Start at the line with "- **Matplotlib &" in the records below, stop at the line with "1. Authenticate?", and return every line in that span exactly, the two end lines included.

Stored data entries
--------------------

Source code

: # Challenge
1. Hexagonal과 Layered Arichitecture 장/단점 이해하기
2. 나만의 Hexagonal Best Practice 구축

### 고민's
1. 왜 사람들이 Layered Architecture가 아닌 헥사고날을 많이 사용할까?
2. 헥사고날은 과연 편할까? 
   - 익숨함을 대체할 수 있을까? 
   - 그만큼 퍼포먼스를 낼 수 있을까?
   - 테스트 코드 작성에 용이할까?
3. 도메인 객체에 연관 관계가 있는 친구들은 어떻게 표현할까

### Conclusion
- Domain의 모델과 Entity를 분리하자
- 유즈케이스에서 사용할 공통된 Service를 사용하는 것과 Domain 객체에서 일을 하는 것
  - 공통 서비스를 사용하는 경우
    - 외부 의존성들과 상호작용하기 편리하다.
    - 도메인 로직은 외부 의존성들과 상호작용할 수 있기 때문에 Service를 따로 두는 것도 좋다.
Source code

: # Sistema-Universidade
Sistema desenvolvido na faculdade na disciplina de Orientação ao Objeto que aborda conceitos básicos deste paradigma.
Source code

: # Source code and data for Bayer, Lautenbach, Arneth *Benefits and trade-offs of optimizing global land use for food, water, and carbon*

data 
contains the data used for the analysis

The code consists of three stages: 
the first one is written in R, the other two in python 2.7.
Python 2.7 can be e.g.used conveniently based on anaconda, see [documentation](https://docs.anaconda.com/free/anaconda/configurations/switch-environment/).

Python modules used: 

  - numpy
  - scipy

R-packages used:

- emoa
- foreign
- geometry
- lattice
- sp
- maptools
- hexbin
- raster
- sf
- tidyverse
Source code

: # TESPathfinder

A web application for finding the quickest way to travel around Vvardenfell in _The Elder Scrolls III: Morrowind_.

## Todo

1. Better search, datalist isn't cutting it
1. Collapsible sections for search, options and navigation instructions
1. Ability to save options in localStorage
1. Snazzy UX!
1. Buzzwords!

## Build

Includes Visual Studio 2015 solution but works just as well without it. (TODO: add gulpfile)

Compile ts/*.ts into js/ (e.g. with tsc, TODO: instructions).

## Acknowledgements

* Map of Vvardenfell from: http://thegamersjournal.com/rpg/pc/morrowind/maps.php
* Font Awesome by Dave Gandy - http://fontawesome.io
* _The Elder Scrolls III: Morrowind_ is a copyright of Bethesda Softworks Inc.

--------------------

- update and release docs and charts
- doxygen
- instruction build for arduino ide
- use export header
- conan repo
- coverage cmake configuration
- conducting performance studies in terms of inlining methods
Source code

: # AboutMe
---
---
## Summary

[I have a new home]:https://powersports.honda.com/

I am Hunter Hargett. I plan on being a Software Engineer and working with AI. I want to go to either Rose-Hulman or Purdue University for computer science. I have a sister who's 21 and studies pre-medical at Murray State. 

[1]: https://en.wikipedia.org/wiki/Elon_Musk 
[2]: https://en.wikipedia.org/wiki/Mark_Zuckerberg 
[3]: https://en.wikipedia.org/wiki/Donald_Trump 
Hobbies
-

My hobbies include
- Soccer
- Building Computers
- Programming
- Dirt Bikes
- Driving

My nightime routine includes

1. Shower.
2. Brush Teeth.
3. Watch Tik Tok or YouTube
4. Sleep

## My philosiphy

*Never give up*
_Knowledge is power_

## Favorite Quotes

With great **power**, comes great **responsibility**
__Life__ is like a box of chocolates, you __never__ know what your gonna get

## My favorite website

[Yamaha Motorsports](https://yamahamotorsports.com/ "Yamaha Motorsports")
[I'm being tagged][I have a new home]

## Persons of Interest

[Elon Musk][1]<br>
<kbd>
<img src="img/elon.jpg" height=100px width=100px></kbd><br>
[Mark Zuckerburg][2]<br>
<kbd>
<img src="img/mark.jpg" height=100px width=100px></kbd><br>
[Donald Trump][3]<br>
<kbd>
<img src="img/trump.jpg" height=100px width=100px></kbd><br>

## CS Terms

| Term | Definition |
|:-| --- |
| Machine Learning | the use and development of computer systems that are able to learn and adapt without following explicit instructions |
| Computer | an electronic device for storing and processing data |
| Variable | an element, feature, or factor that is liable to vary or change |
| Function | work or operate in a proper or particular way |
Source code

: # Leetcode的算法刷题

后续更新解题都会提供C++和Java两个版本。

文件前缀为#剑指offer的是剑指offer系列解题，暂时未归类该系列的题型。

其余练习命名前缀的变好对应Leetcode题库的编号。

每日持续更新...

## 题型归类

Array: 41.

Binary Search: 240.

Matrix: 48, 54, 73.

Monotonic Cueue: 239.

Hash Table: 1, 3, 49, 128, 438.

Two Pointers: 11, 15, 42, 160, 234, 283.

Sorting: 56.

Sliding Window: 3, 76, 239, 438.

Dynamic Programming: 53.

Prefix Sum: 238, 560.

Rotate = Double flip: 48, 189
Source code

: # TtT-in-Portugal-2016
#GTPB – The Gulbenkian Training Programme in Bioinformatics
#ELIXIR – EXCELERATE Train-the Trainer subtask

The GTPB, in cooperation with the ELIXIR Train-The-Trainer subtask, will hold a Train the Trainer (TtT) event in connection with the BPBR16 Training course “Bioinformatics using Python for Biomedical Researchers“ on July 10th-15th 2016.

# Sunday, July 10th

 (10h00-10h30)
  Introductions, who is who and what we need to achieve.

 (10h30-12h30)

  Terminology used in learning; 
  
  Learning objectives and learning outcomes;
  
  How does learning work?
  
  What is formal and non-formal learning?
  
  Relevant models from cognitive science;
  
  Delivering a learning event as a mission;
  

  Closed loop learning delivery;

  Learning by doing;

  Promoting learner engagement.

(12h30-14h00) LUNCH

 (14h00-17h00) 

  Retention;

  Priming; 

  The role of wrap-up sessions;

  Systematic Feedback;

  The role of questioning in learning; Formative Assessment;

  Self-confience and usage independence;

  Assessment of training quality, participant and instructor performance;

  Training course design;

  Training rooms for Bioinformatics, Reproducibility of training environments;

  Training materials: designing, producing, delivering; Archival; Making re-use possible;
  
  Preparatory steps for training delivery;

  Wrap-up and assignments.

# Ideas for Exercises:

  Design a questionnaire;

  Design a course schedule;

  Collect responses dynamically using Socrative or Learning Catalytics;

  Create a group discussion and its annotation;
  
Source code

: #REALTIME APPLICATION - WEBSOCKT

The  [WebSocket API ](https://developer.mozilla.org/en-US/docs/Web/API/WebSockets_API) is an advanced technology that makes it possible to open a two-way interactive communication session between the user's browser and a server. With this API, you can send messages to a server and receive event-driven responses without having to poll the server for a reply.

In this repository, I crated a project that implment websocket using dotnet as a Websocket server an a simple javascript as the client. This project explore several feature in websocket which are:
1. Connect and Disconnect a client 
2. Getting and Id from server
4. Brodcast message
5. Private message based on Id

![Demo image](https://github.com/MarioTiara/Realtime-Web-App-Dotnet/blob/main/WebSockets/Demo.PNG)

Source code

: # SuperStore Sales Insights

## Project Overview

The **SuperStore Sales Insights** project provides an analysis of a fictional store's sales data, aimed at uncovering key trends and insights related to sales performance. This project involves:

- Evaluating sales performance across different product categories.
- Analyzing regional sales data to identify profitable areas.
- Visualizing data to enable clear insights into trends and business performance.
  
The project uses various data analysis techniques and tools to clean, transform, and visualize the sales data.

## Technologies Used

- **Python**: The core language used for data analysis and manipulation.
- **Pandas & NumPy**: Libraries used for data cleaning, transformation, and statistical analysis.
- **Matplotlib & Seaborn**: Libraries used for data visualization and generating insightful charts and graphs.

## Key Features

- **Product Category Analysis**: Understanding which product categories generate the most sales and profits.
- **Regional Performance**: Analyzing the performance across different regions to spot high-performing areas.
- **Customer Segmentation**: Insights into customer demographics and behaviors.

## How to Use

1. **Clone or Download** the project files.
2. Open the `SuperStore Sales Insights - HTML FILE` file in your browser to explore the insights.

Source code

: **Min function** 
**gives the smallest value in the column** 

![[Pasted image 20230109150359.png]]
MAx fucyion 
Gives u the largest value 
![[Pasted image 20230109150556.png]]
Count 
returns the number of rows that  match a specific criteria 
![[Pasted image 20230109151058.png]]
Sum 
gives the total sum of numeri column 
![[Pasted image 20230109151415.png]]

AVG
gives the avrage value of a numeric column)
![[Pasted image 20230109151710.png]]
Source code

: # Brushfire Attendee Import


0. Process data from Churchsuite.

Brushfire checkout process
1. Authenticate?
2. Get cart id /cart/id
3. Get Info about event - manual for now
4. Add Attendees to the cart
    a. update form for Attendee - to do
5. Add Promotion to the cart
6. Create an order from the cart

--------------------

**Output for this task**
- **Matplotlib & Seaborn**: Libraries used for data visualization and generating insightful charts and graphs.

## Key Features

- **Product Category Analysis**: Understanding which product categories generate the most sales and profits.
- **Regional Performance**: Analyzing the performance across different regions to spot high-performing areas.
- **Customer Segmentation**: Insights into customer demographics and behaviors.

## How to Use

1. **Clone or Download** the project files.
2. Open the `SuperStore Sales Insights - HTML FILE` file in your browser to explore the insights.

Source code

: **Min function** 
**gives the smallest value in the column** 

![[Pasted image 20230109150359.png]]
MAx fucyion 
Gives u the largest value 
![[Pasted image 20230109150556.png]]
Count 
returns the number of rows that  match a specific criteria 
![[Pasted image 20230109151058.png]]
Sum 
gives the total sum of numeri column 
![[Pasted image 20230109151415.png]]

AVG
gives the avrage value of a numeric column)
![[Pasted image 20230109151710.png]]
Source code

: # Brushfire Attendee Import


0. Process data from Churchsuite.

Brushfire checkout process
1. Authenticate?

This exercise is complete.